WinterFoxes · 20/05/2025 16:30

angela1952 · 19/05/2025 21:01

I should add that my most academically able child decided uni was not for her and has always had satisfying office work.

Now an EA at 39 she earns a more than decent amount and has never been out of work for more than a couple of weeks. Office work is sometimes derided but comes with all the private health insurance, good salary, pension and bonuses if you work for a decent company. Not everyone is desperately career driven, she works to live rather than lives to work, and has a good life.

I love that she realised this and that you didn't push her. It's not seen as cool to be unambitious in life - but what is ambition for? To help us try and feel happy and good about our lives. If she already has this and is earning well enough not to stress then she is ahead of the game.

angela1952 · 20/05/2025 16:58

WinterFoxes · 20/05/2025 16:30

I love that she realised this and that you didn't push her. It's not seen as cool to be unambitious in life - but what is ambition for? To help us try and feel happy and good about our lives. If she already has this and is earning well enough not to stress then she is ahead of the game.

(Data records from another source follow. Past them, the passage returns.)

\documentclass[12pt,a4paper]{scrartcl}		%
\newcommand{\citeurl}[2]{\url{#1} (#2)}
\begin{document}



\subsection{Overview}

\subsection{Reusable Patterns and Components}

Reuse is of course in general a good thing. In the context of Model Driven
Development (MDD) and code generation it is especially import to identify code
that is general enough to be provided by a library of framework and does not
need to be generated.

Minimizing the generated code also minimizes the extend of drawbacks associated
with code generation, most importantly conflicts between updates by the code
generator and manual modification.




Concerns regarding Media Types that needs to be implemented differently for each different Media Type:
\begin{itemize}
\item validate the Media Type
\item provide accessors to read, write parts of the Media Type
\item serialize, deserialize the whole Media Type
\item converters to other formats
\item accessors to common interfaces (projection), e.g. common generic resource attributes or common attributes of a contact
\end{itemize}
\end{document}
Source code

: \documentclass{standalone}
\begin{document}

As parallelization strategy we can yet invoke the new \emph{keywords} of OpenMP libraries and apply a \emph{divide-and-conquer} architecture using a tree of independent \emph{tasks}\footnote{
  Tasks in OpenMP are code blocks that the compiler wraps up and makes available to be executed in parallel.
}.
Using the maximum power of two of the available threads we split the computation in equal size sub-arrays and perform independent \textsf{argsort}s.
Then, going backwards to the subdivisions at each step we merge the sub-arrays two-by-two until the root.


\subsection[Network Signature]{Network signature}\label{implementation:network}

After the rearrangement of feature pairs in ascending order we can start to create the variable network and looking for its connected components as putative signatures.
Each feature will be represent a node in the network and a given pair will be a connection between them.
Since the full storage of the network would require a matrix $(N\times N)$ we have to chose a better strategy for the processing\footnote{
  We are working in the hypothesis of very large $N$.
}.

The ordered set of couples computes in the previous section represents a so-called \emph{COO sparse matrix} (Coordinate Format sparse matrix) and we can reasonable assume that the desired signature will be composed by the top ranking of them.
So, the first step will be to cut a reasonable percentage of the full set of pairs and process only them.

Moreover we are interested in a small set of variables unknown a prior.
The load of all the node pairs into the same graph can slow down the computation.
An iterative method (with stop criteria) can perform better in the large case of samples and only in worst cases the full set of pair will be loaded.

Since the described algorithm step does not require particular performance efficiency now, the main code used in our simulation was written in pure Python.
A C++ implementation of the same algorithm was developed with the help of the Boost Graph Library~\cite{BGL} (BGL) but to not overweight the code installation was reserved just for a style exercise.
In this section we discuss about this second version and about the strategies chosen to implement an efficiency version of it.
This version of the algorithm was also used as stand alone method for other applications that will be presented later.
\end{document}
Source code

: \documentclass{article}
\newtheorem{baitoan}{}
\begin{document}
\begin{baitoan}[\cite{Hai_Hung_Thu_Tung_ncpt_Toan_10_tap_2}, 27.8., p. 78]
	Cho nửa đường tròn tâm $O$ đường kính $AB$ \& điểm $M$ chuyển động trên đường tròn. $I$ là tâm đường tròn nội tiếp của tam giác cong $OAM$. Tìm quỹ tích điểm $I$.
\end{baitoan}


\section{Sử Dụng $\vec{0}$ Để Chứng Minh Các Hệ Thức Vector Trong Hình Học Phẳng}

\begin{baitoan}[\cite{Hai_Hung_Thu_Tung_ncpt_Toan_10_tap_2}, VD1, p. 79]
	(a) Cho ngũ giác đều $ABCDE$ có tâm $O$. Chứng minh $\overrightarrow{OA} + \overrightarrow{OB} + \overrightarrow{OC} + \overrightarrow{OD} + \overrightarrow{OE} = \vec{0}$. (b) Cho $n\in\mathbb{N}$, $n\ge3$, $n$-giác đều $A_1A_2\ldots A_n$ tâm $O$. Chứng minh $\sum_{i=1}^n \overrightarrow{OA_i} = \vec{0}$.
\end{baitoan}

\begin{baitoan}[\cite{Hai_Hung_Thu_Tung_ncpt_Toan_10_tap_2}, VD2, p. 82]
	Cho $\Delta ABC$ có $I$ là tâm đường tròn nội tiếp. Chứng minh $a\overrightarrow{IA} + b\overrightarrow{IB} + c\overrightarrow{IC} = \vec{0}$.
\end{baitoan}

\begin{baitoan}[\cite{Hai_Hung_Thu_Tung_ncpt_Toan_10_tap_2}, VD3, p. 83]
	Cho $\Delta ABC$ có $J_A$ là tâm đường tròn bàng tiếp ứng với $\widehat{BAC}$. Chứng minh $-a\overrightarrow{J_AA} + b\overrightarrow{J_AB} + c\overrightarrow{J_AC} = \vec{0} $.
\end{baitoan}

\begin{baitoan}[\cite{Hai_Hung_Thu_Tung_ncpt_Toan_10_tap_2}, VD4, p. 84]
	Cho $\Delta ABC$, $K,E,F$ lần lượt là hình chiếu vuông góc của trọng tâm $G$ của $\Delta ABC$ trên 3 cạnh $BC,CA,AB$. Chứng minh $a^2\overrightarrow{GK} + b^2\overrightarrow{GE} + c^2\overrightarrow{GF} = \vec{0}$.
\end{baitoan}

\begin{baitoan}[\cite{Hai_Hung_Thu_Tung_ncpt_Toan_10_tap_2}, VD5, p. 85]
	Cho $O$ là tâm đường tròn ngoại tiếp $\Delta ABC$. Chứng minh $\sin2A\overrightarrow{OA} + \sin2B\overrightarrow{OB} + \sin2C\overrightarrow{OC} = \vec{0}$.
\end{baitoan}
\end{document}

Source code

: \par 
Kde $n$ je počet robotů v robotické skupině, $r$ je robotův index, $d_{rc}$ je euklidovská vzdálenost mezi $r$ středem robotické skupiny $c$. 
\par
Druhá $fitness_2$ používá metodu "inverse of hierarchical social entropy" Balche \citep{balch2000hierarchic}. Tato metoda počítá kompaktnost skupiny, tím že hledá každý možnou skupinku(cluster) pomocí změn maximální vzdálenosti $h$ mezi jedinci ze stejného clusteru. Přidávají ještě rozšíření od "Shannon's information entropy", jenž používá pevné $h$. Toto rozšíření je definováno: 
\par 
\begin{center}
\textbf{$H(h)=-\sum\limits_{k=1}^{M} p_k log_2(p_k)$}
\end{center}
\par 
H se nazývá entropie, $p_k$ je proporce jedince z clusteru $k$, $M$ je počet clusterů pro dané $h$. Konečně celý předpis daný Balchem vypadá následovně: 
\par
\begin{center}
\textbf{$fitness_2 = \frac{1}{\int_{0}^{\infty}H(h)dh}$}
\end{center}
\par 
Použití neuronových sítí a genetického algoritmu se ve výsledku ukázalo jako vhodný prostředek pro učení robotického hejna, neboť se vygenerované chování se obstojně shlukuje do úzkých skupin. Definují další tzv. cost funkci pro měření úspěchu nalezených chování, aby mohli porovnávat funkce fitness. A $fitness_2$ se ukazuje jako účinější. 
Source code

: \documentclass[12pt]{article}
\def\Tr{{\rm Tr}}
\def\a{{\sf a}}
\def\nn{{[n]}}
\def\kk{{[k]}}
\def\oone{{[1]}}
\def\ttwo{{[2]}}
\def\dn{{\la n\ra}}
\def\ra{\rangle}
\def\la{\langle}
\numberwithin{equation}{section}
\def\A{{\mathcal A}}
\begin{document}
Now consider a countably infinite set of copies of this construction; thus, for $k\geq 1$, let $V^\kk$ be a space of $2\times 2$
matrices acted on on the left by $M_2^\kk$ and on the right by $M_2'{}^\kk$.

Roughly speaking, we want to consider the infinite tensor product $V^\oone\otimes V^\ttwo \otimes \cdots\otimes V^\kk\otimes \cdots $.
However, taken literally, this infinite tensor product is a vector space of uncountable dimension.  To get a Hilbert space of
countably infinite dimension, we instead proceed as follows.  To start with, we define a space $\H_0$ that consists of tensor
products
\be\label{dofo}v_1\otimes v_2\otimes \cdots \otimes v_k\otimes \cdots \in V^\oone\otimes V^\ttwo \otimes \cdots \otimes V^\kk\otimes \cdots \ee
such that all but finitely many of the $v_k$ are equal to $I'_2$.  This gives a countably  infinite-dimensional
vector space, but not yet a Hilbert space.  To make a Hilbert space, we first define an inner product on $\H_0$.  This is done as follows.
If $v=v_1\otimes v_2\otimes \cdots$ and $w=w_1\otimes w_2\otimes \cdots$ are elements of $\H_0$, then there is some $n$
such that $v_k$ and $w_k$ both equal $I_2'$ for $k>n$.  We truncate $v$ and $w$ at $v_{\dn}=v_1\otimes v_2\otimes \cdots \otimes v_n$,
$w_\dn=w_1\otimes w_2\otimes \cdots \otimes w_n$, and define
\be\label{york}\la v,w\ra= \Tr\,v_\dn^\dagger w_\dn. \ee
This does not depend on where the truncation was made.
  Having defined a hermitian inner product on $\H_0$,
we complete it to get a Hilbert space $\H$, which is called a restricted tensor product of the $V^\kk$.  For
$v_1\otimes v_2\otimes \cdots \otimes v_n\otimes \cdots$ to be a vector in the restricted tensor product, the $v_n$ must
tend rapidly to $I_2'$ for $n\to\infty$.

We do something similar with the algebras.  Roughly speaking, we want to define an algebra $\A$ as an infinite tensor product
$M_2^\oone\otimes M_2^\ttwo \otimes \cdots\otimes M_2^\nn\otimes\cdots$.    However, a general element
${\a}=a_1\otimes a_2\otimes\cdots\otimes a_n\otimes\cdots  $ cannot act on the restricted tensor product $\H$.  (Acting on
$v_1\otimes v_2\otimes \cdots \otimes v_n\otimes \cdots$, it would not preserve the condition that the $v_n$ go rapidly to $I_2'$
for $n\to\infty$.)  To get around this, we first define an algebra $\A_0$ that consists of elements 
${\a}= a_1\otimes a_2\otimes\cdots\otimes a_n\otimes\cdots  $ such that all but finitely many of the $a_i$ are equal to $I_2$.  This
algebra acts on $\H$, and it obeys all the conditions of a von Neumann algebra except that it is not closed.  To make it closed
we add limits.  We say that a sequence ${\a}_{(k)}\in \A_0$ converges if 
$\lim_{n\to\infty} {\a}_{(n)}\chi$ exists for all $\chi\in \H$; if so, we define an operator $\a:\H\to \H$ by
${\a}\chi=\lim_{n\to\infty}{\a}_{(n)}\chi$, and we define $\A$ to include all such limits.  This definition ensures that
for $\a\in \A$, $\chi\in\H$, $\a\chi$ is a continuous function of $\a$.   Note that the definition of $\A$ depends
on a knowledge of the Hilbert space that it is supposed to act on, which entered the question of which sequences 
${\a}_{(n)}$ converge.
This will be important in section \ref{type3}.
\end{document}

No, we didn't push her although we did make sure that she knew what she was doing. I believe that she was the only child from her selective, very academic private school who chose not to go to university.
I'm very proud of her, she's got a good full-time job, fosters teenagers and has adopted two siblings as a single parent. She has a very full life and could not have done this had she gone down a more traditional middle-class career route.

Nix32 · 02/06/2025 22:46

I’m so glad I came across this thread. I have a Year 12 son in a very similar position. I’m definitely of the opinion that a year out would be best for him, and he can apply to uni already having got his grades. School are freaking me out though - got a very long email really pushing uni open days, when he really can’t think that far ahead. This thread is very reassuring.